● **Records for the task**:

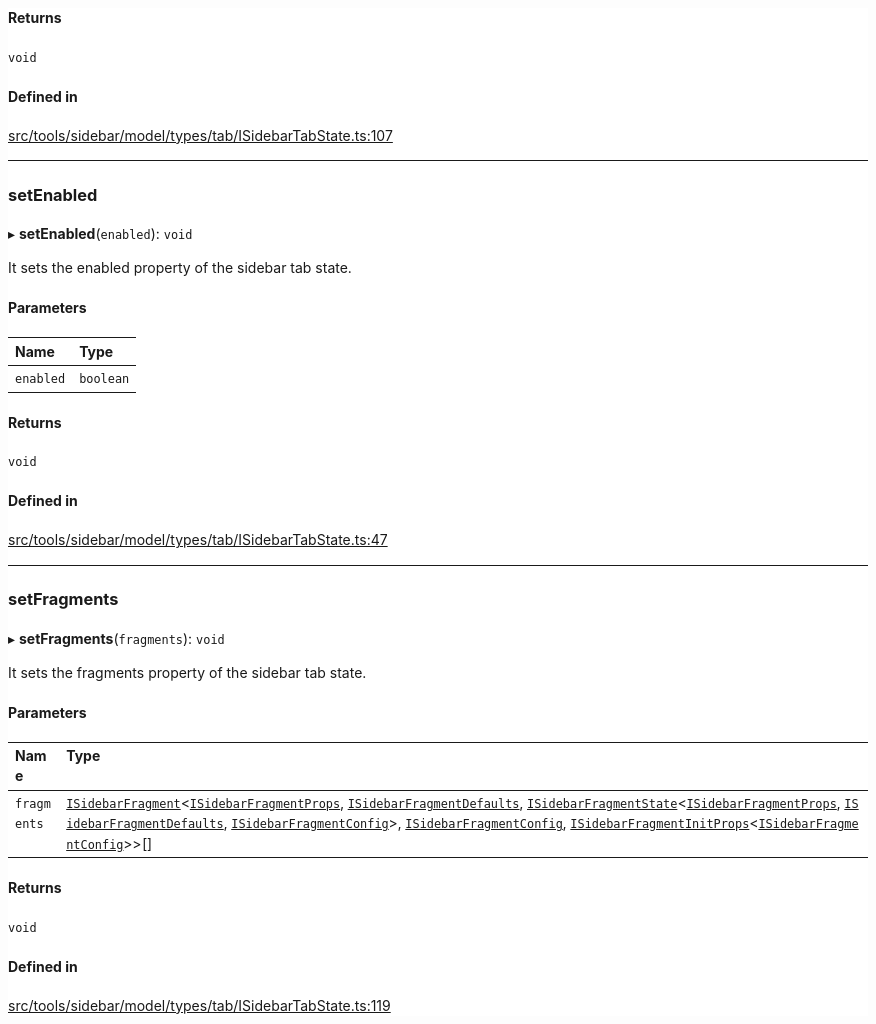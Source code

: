#### Returns

`void`

#### Defined in

[src/tools/sidebar/model/types/tab/ISidebarTabState.ts:107](https://github.com/geovisto/geovisto-map/blob/e22d774889dbc28cc1ec62933ecf6bab6690f172/src/tools/sidebar/model/types/tab/ISidebarTabState.ts#L107)

___

### setEnabled

▸ **setEnabled**(`enabled`): `void`

It sets the enabled property of the sidebar tab state.

#### Parameters

| Name | Type |
| :------ | :------ |
| `enabled` | `boolean` |

#### Returns

`void`

#### Defined in

[src/tools/sidebar/model/types/tab/ISidebarTabState.ts:47](https://github.com/geovisto/geovisto-map/blob/e22d774889dbc28cc1ec62933ecf6bab6690f172/src/tools/sidebar/model/types/tab/ISidebarTabState.ts#L47)

___

### setFragments

▸ **setFragments**(`fragments`): `void`

It sets the fragments property of the sidebar tab state.

#### Parameters

| Name | Type |
| :------ | :------ |
| `fragments` | [`ISidebarFragment`](ISidebarFragment.md)\<[`ISidebarFragmentProps`](../modules.md#isidebarfragmentprops), [`ISidebarFragmentDefaults`](ISidebarFragmentDefaults.md), [`ISidebarFragmentState`](ISidebarFragmentState.md)\<[`ISidebarFragmentProps`](../modules.md#isidebarfragmentprops), [`ISidebarFragmentDefaults`](ISidebarFragmentDefaults.md), [`ISidebarFragmentConfig`](../modules.md#isidebarfragmentconfig)\>, [`ISidebarFragmentConfig`](../modules.md#isidebarfragmentconfig), [`ISidebarFragmentInitProps`](../modules.md#isidebarfragmentinitprops)\<[`ISidebarFragmentConfig`](../modules.md#isidebarfragmentconfig)\>\>[] |

#### Returns

`void`

#### Defined in

[src/tools/sidebar/model/types/tab/ISidebarTabState.ts:119](https://github.com/geovisto/geovisto-map/blob/e22d774889dbc28cc1ec62933ecf6bab6690f172/src/tools/sidebar/model/types/tab/ISidebarTabState.ts#L119)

● **Work instructions**:
Return the data above in its exact wording, with none of the pictures.

● **Reply**:
Source code

:#### Returns

`void`

#### Defined in

[src/tools/sidebar/model/types/tab/ISidebarTabState.ts:107](https://github.com/geovisto/geovisto-map/blob/e22d774889dbc28cc1ec62933ecf6bab6690f172/src/tools/sidebar/model/types/tab/ISidebarTabState.ts#L107)

___

### setEnabled

▸ **setEnabled**(`enabled`): `void`

It sets the enabled property of the sidebar tab state.

#### Parameters

| Name | Type |
| :------ | :------ |
| `enabled` | `boolean` |

#### Returns

`void`

#### Defined in

[src/tools/sidebar/model/types/tab/ISidebarTabState.ts:47](https://github.com/geovisto/geovisto-map/blob/e22d774889dbc28cc1ec62933ecf6bab6690f172/src/tools/sidebar/model/types/tab/ISidebarTabState.ts#L47)

___

### setFragments

▸ **setFragments**(`fragments`): `void`

It sets the fragments property of the sidebar tab state.

#### Parameters

| Name | Type |
| :------ | :------ |
| `fragments` | [`ISidebarFragment`](ISidebarFragment.md)\<[`ISidebarFragmentProps`](../modules.md#isidebarfragmentprops), [`ISidebarFragmentDefaults`](ISidebarFragmentDefaults.md), [`ISidebarFragmentState`](ISidebarFragmentState.md)\<[`ISidebarFragmentProps`](../modules.md#isidebarfragmentprops), [`ISidebarFragmentDefaults`](ISidebarFragmentDefaults.md), [`ISidebarFragmentConfig`](../modules.md#isidebarfragmentconfig)\>, [`ISidebarFragmentConfig`](../modules.md#isidebarfragmentconfig), [`ISidebarFragmentInitProps`](../modules.md#isidebarfragmentinitprops)\<[`ISidebarFragmentConfig`](../modules.md#isidebarfragmentconfig)\>\>[] |

#### Returns

`void`

#### Defined in

[src/tools/sidebar/model/types/tab/ISidebarTabState.ts:119](https://github.com/geovisto/geovisto-map/blob/e22d774889dbc28cc1ec62933ecf6bab6690f172/src/tools/sidebar/model/types/tab/ISidebarTabState.ts#L119)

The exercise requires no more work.